How not to Evaluate NER Systems

nlp
hnbooks
ner
Published

January 16, 2023

A typical way to evaluate NER (Named Entity Recognition) Systems is to look at the F1 score, however this is a bad idea as stated in Chris Manning’s 2006 blog post Doing Named Entity Recognition? Don’t optimize for F1. F1 score will penalise a partial match twice (once as a false negative and once as a false positive), but in many cases a partial match is a better result and may make the overall system the NER model is a part of better.

I’ve been building a system for showing book mentions in HackerNews posts. The core idea is to count all the mentions of books and show the posts that mention them. This requires finding the books (via the NER system), linking them to a knowledge base (such as Open Library) and then aggregating them. The NER system doesn’t need to be perfect; some false negatives are acceptable, and some false positives may not be able to be linked.

This article will look at some example data from this project and demonstrate why the F1 score isn’t ideal, and explore some alternatives.

The data

The data I’m using is a set of manually annotated HackerNews posts (to find out more about the methodology look at my other posts on this or the code) with annotations of all PERSON (the name of a person) or WORK_OF_ART (the name of a book, album, artwork, movie, etc.).

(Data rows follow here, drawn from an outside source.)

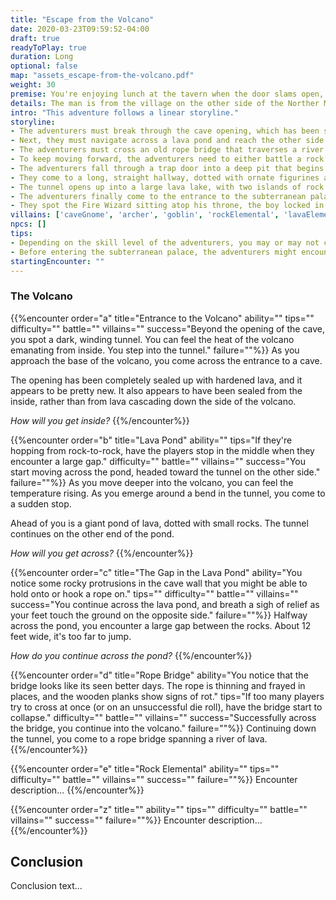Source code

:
 ```yaml
---
title: "Escape from the Volcano"
date: 2020-03-23T09:59:52-04:00
draft: true
readyToPlay: true
duration: Long
optional: false
map: "assets_escape-from-the-volcano.pdf"
weight: 30
premise: You're enjoying lunch at the tavern when the door slams open, and an old man with disheveled hair and a long, white beard rushes into the room. "My son!" he exclaims. "He's been taken by the Fire Wizard!"
details: The man is from the village on the other side of the Norther Mountains. The Fire Wizard was last seen disappearing with the boy into the tunnels underneath the giant volcano at the edge of their village.<br><br>The boy possesses a magical gift. If his hand is placed upon the Heart Stone located deep inside the volcano, it will cause it to erupt, burying the village in an ocean of lava.
intro: "This adventure follows a linear storyline."
storyline:
- The adventurers must break through the cave opening, which has been sealed with now-hardened lava.
- Next, they must navigate across a lava pond and reach the other side.
- The adventurers must cross an old rope bridge that traverses a river of magma. It's old, and rickety, and looks like it might fall at any moment.
- To keep moving forward, the adventurers need to either battle a rock elemental, or a hoard of cave gnomes.
- The adventurers fall through a trap door into a deep pit that begins filling with lava. They need to escape before it floods completely.
- They come to a long, straight hallway, dotted with ornate figurines along the walls. As they walk, the figurines intermittently shoot fire from their mouths across the hall.
- The tunnel opens up into a large lava lake, with two islands of rock connected by bridges. As they make their way across, they're attacked by unseen archers.
- The adventurers finally come to the entrance to the subterranean palace of the Fire Wizard. They must reach the top of a tiered plaza, fighting goblins, archers, a lava elemental, and a rock elemental.
- They spot the Fire Wizard sitting atop his throne, the boy locked in a cage to his right. To reach him, the adventurers must cross an ornate stone bridge spanning across a raging river of magma, avoiding volleys of archers. They'll battle a lava giant and the Wizard himself.
villains: ['caveGnome', 'archer', 'goblin', 'rockElemental', 'lavaElemental', 'lavaGiant', 'fireWizard']
npcs: []
tips:
- Depending on the skill level of the adventurers, you may or may not choose to have the rope bridge collapse while they're on it.
- Before entering the subterranean palace, the adventurers might encounter a lone, terrified cave gnome who warns them of the dangers ahead. The gnome may optionally give them supplies to help them for the great battle they're about to face.
startingEncounter: ""
---
```


### The Volcano

{{%encounter order="a" title="Entrance to the Volcano" ability="" tips="" difficulty="" battle="" villains="" success="Beyond the opening of the cave, you spot a dark, winding tunnel. You can feel the heat of the volcano emanating from inside. You step into the tunnel." failure=""%}}
As you approach the base of the volcano, you come across the entrance to a cave.

The opening has been completely sealed up with hardened lava, and it appears to be pretty new. It also appears to have been sealed from the inside, rather than from lava cascading down the side of the volcano.

*How will you get inside?*
{{%/encounter%}}

{{%encounter order="b" title="Lava Pond" ability="" tips="If they're hopping from rock-to-rock, have the players stop in the middle when they encounter a large gap." difficulty="" battle="" villains="" success="You start moving across the pond, headed toward the tunnel on the other side." failure=""%}}
As you move deeper into the volcano, you can feel the temperature rising. As you emerge around a bend in the tunnel, you come to a sudden stop.

Ahead of you is a giant pond of lava, dotted with small rocks. The tunnel continues on the other end of the pond.

*How will you get across?*
{{%/encounter%}}

{{%encounter order="c" title="The Gap in the Lava Pond" ability="You notice some rocky protrusions in the cave wall that you might be able to hold onto or hook a rope on." tips="" difficulty="" battle="" villains="" success="You continue across the lava pond, and breath a sigh of relief as your feet touch the ground on the opposite side." failure=""%}}
Halfway across the pond, you encounter a large gap between the rocks. About 12 feet wide, it's too far to jump.

*How do you continue across the pond?*
{{%/encounter%}}

{{%encounter order="d" title="Rope Bridge" ability="You notice that the bridge looks like its seen better days. The rope is thinning and frayed in places, and the wooden planks show signs of rot." tips="If too many players try to cross at once (or on an unsuccessful die roll), have the bridge start to collapse." difficulty="" battle="" villains="" success="Successfully across the bridge, you continue into the volcano." failure=""%}}
Continuing down the tunnel, you come to a rope bridge spanning a river of lava.
{{%/encounter%}}

{{%encounter order="e" title="Rock Elemental" ability="" tips="" difficulty="" battle="" villains="" success="" failure=""%}}
Encounter description...
{{%/encounter%}}

{{%encounter order="z" title="" ability="" tips="" difficulty="" battle="" villains="" success="" failure=""%}}
Encounter description...
{{%/encounter%}}

## Conclusion

Conclusion text...
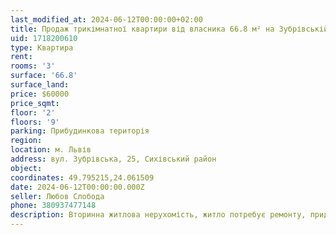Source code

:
 ```yaml
---
last_modified_at: 2024-06-12T00:00:00+02:00
title: Продаж трикімнатної квартири від власника 66.8 м² на Зубрівській
uid: 1718200610
type: Квартира
rent:
rooms: '3'
surface: '66.8'
surface_land:
price: $60000
price_sqmt:
floor: '2'
floors: '9'
parking: Прибудинкова територія
region:
location: м. Львів
address: вул. Зубрівська, 25, Сихівський район
object:
coordinates: 49.795215,24.061509
date: 2024-06-12T00:00:00.000Z
seller: Любов Слобода
phone: 380937477148
description: Вторинна житлова нерухомість, житло потребує ремонту, придатне для проживання
---
```

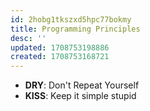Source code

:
 ```yaml
---
id: 2hobg1tkszxd5hpc77bokmy
title: Programming Principles
desc: ''
updated: 1708753198886
created: 1708753168721
---
```


- **DRY**: Don't Repeat Yourself
- **KISS**: Keep it simple stupid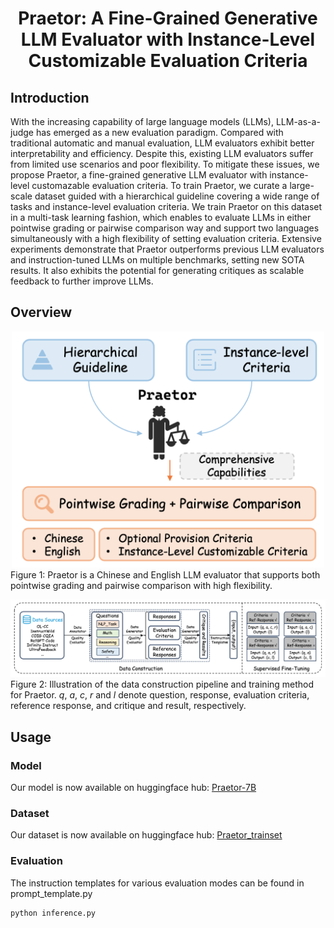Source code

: <h1 align="center">Praetor: A Fine-Grained Generative LLM Evaluator with Instance-Level Customizable Evaluation Criteria</h1>

## Introduction
With the increasing capability of large language models (LLMs), LLM-as-a-judge has emerged as a new evaluation paradigm. Compared with traditional automatic and manual evaluation, LLM evaluators exhibit better interpretability and efficiency. Despite this, existing LLM evaluators suffer from limited use scenarios and poor flexibility. To mitigate these issues, we propose Praetor, a fine-grained generative LLM evaluator with instance-level customazable evaluation criteria. To train Praetor, we curate a large-scale dataset guided with a hierarchical guideline covering a wide range of tasks and instance-level evaluation criteria. We train Praetor on this dataset in a multi-task learning fashion, which enables to evaluate LLMs in either pointwise grading or pairwise comparison way and support two languages simultaneously with a high flexibility of setting evaluation criteria. Extensive experiments demonstrate that Praetor outperforms previous LLM evaluators and instruction-tuned LLMs on multiple benchmarks, setting new SOTA results. It also exhibits the potential for generating critiques as scalable feedback to further improve LLMs.

## Overview
<div align="center">
  <img src="images/Praetor.png" alt="Praetor" width="500" />
</div>
Figure 1: Praetor is a Chinese and English LLM evaluator that supports both pointwise grading and pairwise comparison with high flexibility.

![](images/pipeline.png)
Figure 2: Illustration of the data construction pipeline and training method for Praetor. $q$, $a$, $c$, $r$ and $l$ denote question, response, evaluation criteria, reference response, and critique and result, respectively.

## Usage

### Model
Our model is now available on huggingface hub: [Praetor-7B](https://huggingface.co/sdsxdxl/Praetor-7B)

### Dataset
Our dataset is now available on huggingface hub: [Praetor_trainset](https://huggingface.co/datasets/sdsxdxl/Praetor_trainset)

### Evaluation
The instruction templates for various evaluation modes can be found in prompt_template.py
```python
python inference.py
```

These were annotated with Prodigy and then exported to this JSON lines file:

  • the text is cleaned text of the post (e.g. removing HTML tags)
  • meta.id is the HackerNews comment id (you can view the original using the link https://news.ycombinator.com/item?id={meta.id}
  • The tokens are the Spacy tokens from the Prodigy annotation usign the English tokenizer
  • the spans contain the annotations
    • token_start, token_end: Specify the span range in terms of tokens (inclusive)
    • start, end: Specify the span range in terms of characters
    • text is the plain text of the span
    • label is the Category label
    • source indicates where the label came from; I corrected labels from en_core_web_trf and this indicates this particular label came from that model
  • answer: Should be accept if the example is correct
data[0]
{'text': 'Second this, Becoming Steve Jobs is the superior book.',
 'meta': {'id': 29022116},
 'tokens': [{'text': 'Second', 'start': 0, 'end': 6, 'id': 0, 'ws': True},
  {'text': 'this', 'start': 7, 'end': 11, 'id': 1, 'ws': False},
  {'text': ',', 'start': 11, 'end': 12, 'id': 2, 'ws': True},
  {'text': 'Becoming', 'start': 13, 'end': 21, 'id': 3, 'ws': True},
  {'text': 'Steve', 'start': 22, 'end': 27, 'id': 4, 'ws': True},
  {'text': 'Jobs', 'start': 28, 'end': 32, 'id': 5, 'ws': True},
  {'text': 'is', 'start': 33, 'end': 35, 'id': 6, 'ws': True},
  {'text': 'the', 'start': 36, 'end': 39, 'id': 7, 'ws': True},
  {'text': 'superior', 'start': 40, 'end': 48, 'id': 8, 'ws': True},
  {'text': 'book', 'start': 49, 'end': 53, 'id': 9, 'ws': False},
  {'text': '.', 'start': 53, 'end': 54, 'id': 10, 'ws': True}],
 'spans': [{'token_start': 3,
   'token_end': 5,
   'start': 13,
   'end': 32,
   'text': 'Becoming Steve Jobs',
   'label': 'WORK_OF_ART',
   'source': 'en_core_web_trf',
   'input_hash': 1983767390}],
 'answer': 'accept'}

Most answers were accepted, some were rejected due to bad tokenization making it impossible to annotate. Some edge cases were ignored.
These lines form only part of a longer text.